Man of His Words

February 28, 2013—As an expert on the life and works of poet John Milton, Assistant English Professor Daniel Shore appreciates “fantastic sentences.” His interest in the social and cultural histories of sentences has led him to writing his second book, Cyberformalism.

Shore has been teaching at Georgetown for two years, and his interdisciplinary work often touches on linguistics, philosophy, and sociology. He began writing Cyberformalism four years ago, inspired by the presence of novel “digital tools” like Google Books to explore the full sweep of the textual past.

“When we think about literature, we often think about big forms, like the genre of the novel, or somewhat smaller forms like the sonnet,” said Shore, who plans to finish Cyberformalism by spring 2015.

“I’m interested in the form of individual sentences, the way that sentences are put together. Specifically, I’m interested in whether those forms of sentences accumulate meanings, connotations, and cultural careers in the way that words do.”

In literary theory, formalism is the critical evaluation of features in a text, such as grammar, word choice, and syntax. According to Shore, cyberformalism is best understood as formalist study aided by the use of technology.

“The term ‘cyber’ is actually from the Greek ‘kubernetes,’ which refers to the steersman of a boat,” Shore said. “The idea is that you are interfacing with the technology—that you’re controlling it, governing it, but that the technology also allows you to do something that you couldn’t do otherwise.”

Shore’s “favorite example” of cyberformalist study, which is found in the first chapter of his book, is the evolution of the Christian catchphrase ‘WWJD?’, which stands for ‘What Would Jesus Do?’ Shore theorizes that the grammar of this famous question, which has changed over time, speaks to a social mindset.

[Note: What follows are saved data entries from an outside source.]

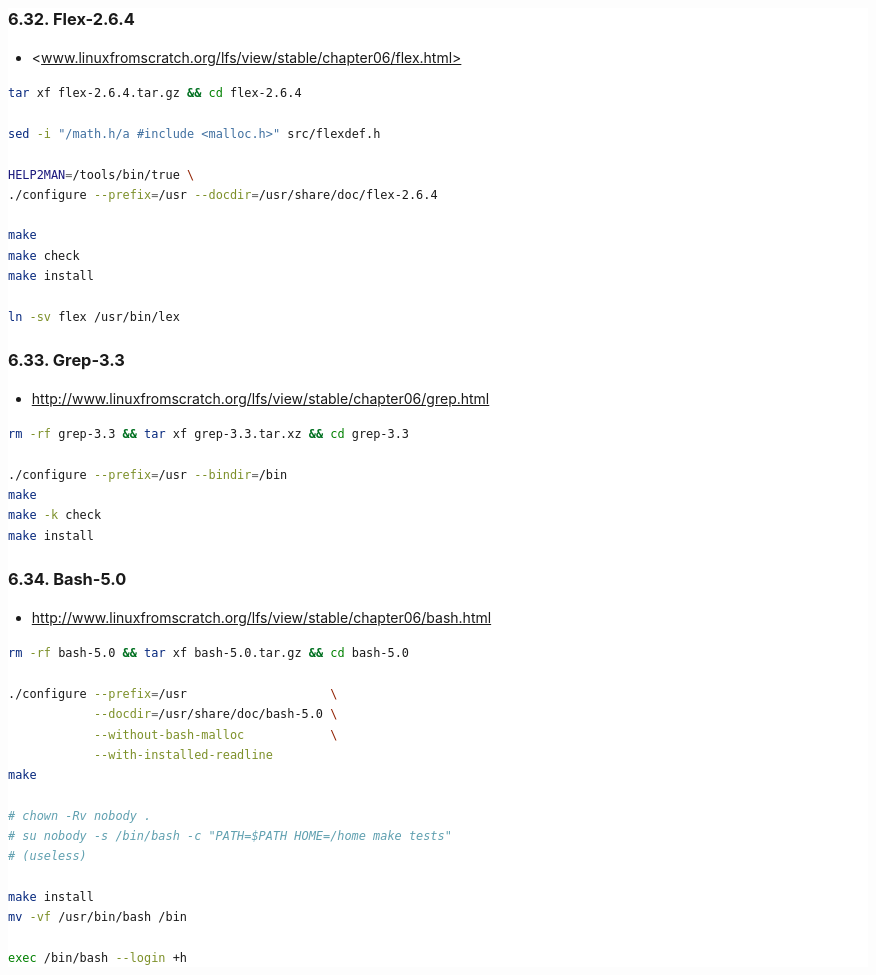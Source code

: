 ### 6.32. Flex-2.6.4

- <www.linuxfromscratch.org/lfs/view/stable/chapter06/flex.html>

```bash
tar xf flex-2.6.4.tar.gz && cd flex-2.6.4

sed -i "/math.h/a #include <malloc.h>" src/flexdef.h

HELP2MAN=/tools/bin/true \
./configure --prefix=/usr --docdir=/usr/share/doc/flex-2.6.4

make
make check
make install

ln -sv flex /usr/bin/lex
```

### 6.33. Grep-3.3

- <http://www.linuxfromscratch.org/lfs/view/stable/chapter06/grep.html>

```bash
rm -rf grep-3.3 && tar xf grep-3.3.tar.xz && cd grep-3.3

./configure --prefix=/usr --bindir=/bin
make
make -k check
make install
```

### 6.34. Bash-5.0

- <http://www.linuxfromscratch.org/lfs/view/stable/chapter06/bash.html>

```bash
rm -rf bash-5.0 && tar xf bash-5.0.tar.gz && cd bash-5.0

./configure --prefix=/usr                    \
            --docdir=/usr/share/doc/bash-5.0 \
            --without-bash-malloc            \
            --with-installed-readline
make

# chown -Rv nobody .
# su nobody -s /bin/bash -c "PATH=$PATH HOME=/home make tests"
# (useless)

make install
mv -vf /usr/bin/bash /bin

exec /bin/bash --login +h
```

“I claim that people only started to ask what Jesus ‘would’ do in or around 1631,” Shore said. “The form there asks about Jesus in the conditional. It’s a counter-factual conditional. You’re asking, ‘What would Jesus do if he were here now, or if he were in my situation?’ Before that, everybody talked about imitating Jesus in the indicative mood. They’d say, ‘You should do what Jesus did. Follow him. Take up the cross.’”

Shore explained that this “weird shift” occurred because believers began to realize that their lives in 17th-century England were so different from the life of Jesus, who lived in first-century Palestine, that they should adapt Christian teachings to modern culture.

“That’s only the kind of thing I can know or make a claim about with any reasonable degree of certainty because I have searchable digital archives like Google Books,” Shore said.

Shore bridges technology and text in another current project, Six Degrees of Francis Bacon, which studies not sentences or words but the authors who create them. Last July, Google awarded a grant for the project to Shore and his research collaborators at Carnegie Mellon University, Christopher Warren, Mike Feingold, and Cosma Shalizi.

Named in honor of the pop-cultural game that associates people with actor Kevin Bacon, the version Shore is engineering finds links between historical figures who lived in the same era.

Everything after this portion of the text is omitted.